Then there is a period of waiting until the Moon comes to the full,
then another pause until the following Sunday, and Easter falls on
the first Sunday after the first full Moon after the beginning of
spring. The first full Moon can be on 22nd March, in which
case Easter is very early; or the first full Moon can be a whole
twenty-nine days after 21st March. If, for example, there is a full
Moon on 19th March, spring has not yet begun and then after some
twenty-eight days the Moon is again full; the Easter Festival in that
year will fall on the next Sunday — quite late in April.
Now why has the
Easter Festival been fixed according to conditions in the heavens? This is
connected with what I have been telling you. In earlier times men
knew that the Moon and the Sun have an influence upon everything that
exists on the Earth.
Think of a growing
plant. (Sketch on the blackboard.) If you want to grow a plant, you
take a tiny seed and lay it in the soil. The whole plant, the whole
life of the plant is compressed into this tiny seed. What comes out
of this seed? First, the root. The life expands into the root. But
then it contracts again and grows, still in a state of contraction,
into a stem. Then it expands and the leaves come and then the
blossom. Then there is again contraction into the seed and the seed
waits until the following year. In the plant, therefore, we see a
process of expansion — contraction; expansion —
contraction.
Whenever the plant
expands, it is the Sun which draws out the leaf or the blossom; whenever the
plant contracts (in the seed or the stem) the contraction is due to
the forces of the Moon. Between the leaves, the Moon is working. So
that when we take a plant with spreading leaves and root, we can say,
beginning with the seed: Moon — then Sun — again Moon
— again Sun — again Moon, and so forth ... with the Moon
at the end of the process. In every plant we see Sun forces and Moon
forces working in alternation. In a field of growing plants we behold
the deeds of Sun and Moon. I told you that the fashioning and shaping
of the physical human being when he comes into the world, is
dependent on the Moon;
[See the previous lecture.]
inner forces which make it possible for him to transform his own
character, come from the Sun. I told you this when we were speaking
about the Mystery of Golgotha.
In earlier times
these things were known but they have all been forgotten. Men asked
themselves: When is there present in spring the influence that does
most to promote the thriving and growth of vegetation? It is when the
influences of Sun and Moon together are at their strongest. This is
the case when the rays of the first full Moon after the beginning of
spring shine down upon the Earth, adding strength to the rays of the
Sun. The influences of Sun and Moon are mutually enhanced when the
springtime Sun at its strongest works in conjunction with the Moon
which is also at its strongest when its cycle of four weeks has been
completed.
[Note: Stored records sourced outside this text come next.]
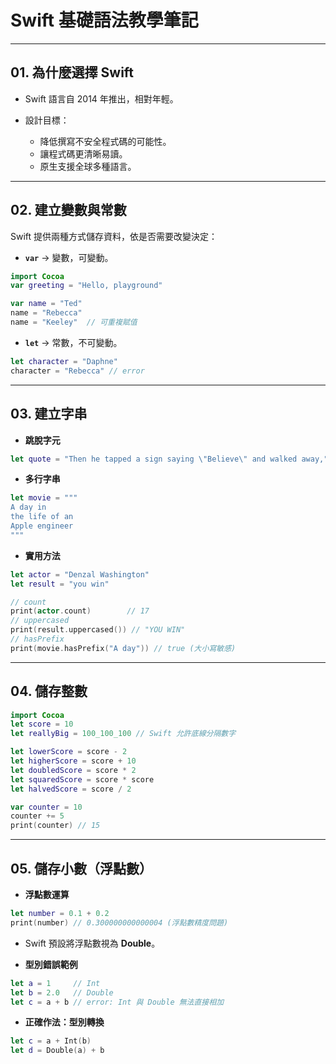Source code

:# Swift 基礎語法教學筆記

---

## 01. 為什麼選擇 Swift

* Swift 語言自 2014 年推出，相對年輕。
* 設計目標：

  * 降低撰寫不安全程式碼的可能性。
  * 讓程式碼更清晰易讀。
  * 原生支援全球多種語言。

---

## 02. 建立變數與常數

Swift 提供兩種方式儲存資料，依是否需要改變決定：

* **`var`** → 變數，可變動。

```swift
import Cocoa
var greeting = "Hello, playground"

var name = "Ted"
name = "Rebecca"
name = "Keeley"  // 可重複賦值
```

* **`let`** → 常數，不可變動。

```swift
let character = "Daphne"
character = "Rebecca" // error
```

---

## 03. 建立字串

* **跳脫字元**

```swift
let quote = "Then he tapped a sign saying \"Believe\" and walked away,"
```

* **多行字串**

```swift
let movie = """
A day in
the life of an
Apple engineer
"""
```

* **實用方法**

```swift
let actor = "Denzal Washington"
let result = "you win"

// count
print(actor.count)        // 17
// uppercased
print(result.uppercased()) // "YOU WIN"
// hasPrefix
print(movie.hasPrefix("A day")) // true (大小寫敏感)
```

---

## 04. 儲存整數

```swift
import Cocoa
let score = 10
let reallyBig = 100_100_100 // Swift 允許底線分隔數字

let lowerScore = score - 2
let higherScore = score + 10
let doubledScore = score * 2
let squaredScore = score * score
let halvedScore = score / 2

var counter = 10
counter += 5
print(counter) // 15
```

---

## 05. 儲存小數（浮點數）

* **浮點數運算**

```swift
let number = 0.1 + 0.2
print(number) // 0.300000000000004 (浮點數精度問題)
```

* Swift 預設將浮點數視為 **Double**。

* **型別錯誤範例**

```swift
let a = 1     // Int
let b = 2.0   // Double
let c = a + b // error: Int 與 Double 無法直接相加
```

* **正確作法：型別轉換**

```swift
let c = a + Int(b)
let d = Double(a) + b
```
The time for Easter, therefore, is the Sunday — the
day dedicated to the Sun — after the first full Moon of spring.
The date of the Easter Festival was based on knowledge relating to
the winter solstice and the subsequent beginning of spring.
Now the Easter
Festival did not begin in the Christian era before the rise of Christianity
there was an old pagan festival — the Adonis Festival as it was
called. What was this Adonis Festival? It was instituted by the
Mysteries — those places for the cultivation of art, learning
and religion which I have described to you recently. And Adonis was
personified in a kind of effigy or image, representing the
spirit-and-soul in man. It was known, furthermore, that man's life of
spirit-and-soul is united with the whole universe. The ancient
pagan peoples took account of spiritual conditions and celebrated
this Adonis Festival in the autumn. The old Easter Festival —
which in a certain way resembled our own — fell in the
autumn.
[Dr. Steiner spoke in similar terms in four lectures
given at Dornach, 19th–24th April, 1924.]
The Adonis
Festival was celebrated in the following way. — The image of the
eternal, immortal part of man was submerged in a pond, or in the sea if
the place happened to be near the coast, and left there for three days,
to the accompaniment of songs of mourning and lamentation. The
submerging of the image was the occasion of solemnities resembling
those which might be associated with the death of a member of a very
united family. It was essentially a ceremony which had to do with
Death, and it always took place on the day of the week we now call
Friday. The name “Karfreitag” originated when the custom
found its way into the Germanic regions of Middle Europe.
“Kar” comes from “Chara” (Old High German)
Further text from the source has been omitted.